Work to be completed:
Scan the material that follows. Copy every line containing the word "Table".

Listed entries:

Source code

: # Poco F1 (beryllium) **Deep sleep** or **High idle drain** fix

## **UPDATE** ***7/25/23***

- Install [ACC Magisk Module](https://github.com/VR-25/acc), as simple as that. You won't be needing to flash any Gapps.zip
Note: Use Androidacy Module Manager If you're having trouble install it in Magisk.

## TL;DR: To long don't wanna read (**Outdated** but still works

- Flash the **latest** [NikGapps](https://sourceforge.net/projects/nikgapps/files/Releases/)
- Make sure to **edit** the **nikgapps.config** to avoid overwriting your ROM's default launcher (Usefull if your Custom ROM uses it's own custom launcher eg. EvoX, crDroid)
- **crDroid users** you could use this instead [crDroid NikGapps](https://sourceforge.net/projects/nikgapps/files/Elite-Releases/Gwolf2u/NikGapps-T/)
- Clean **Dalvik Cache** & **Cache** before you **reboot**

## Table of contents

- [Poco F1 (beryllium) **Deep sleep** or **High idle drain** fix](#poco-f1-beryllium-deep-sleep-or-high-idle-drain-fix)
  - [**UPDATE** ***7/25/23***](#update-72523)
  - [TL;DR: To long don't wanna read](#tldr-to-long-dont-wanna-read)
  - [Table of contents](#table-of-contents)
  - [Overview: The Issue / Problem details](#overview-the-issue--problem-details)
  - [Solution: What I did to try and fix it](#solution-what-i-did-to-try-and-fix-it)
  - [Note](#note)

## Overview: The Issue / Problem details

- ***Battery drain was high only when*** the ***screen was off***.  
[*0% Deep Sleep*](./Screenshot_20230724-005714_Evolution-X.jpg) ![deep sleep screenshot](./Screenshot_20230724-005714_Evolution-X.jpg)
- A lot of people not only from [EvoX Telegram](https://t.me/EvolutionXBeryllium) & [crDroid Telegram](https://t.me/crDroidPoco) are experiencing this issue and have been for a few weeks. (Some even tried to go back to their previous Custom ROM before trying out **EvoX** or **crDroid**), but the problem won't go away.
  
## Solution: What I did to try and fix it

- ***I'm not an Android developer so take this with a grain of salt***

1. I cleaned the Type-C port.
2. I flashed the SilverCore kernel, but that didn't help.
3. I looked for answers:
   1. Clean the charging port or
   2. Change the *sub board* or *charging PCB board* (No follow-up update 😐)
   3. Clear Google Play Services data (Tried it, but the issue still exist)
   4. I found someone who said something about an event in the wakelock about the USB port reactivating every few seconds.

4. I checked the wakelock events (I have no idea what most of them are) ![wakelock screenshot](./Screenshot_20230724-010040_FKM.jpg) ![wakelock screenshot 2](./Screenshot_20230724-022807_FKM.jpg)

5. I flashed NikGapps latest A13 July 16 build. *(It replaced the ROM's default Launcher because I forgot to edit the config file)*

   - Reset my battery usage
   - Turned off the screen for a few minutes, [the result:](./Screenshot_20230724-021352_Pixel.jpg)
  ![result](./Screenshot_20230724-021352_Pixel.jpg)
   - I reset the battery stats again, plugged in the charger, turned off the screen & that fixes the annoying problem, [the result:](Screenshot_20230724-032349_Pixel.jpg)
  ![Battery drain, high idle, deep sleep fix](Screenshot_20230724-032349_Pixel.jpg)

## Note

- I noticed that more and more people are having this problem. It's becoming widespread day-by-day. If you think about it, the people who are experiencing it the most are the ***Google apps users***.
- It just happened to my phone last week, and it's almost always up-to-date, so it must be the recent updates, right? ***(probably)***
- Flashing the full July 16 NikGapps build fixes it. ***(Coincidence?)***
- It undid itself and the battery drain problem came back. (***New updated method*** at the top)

Result of the task:
## Table of contents
  - [Table of contents](#table-of-contents)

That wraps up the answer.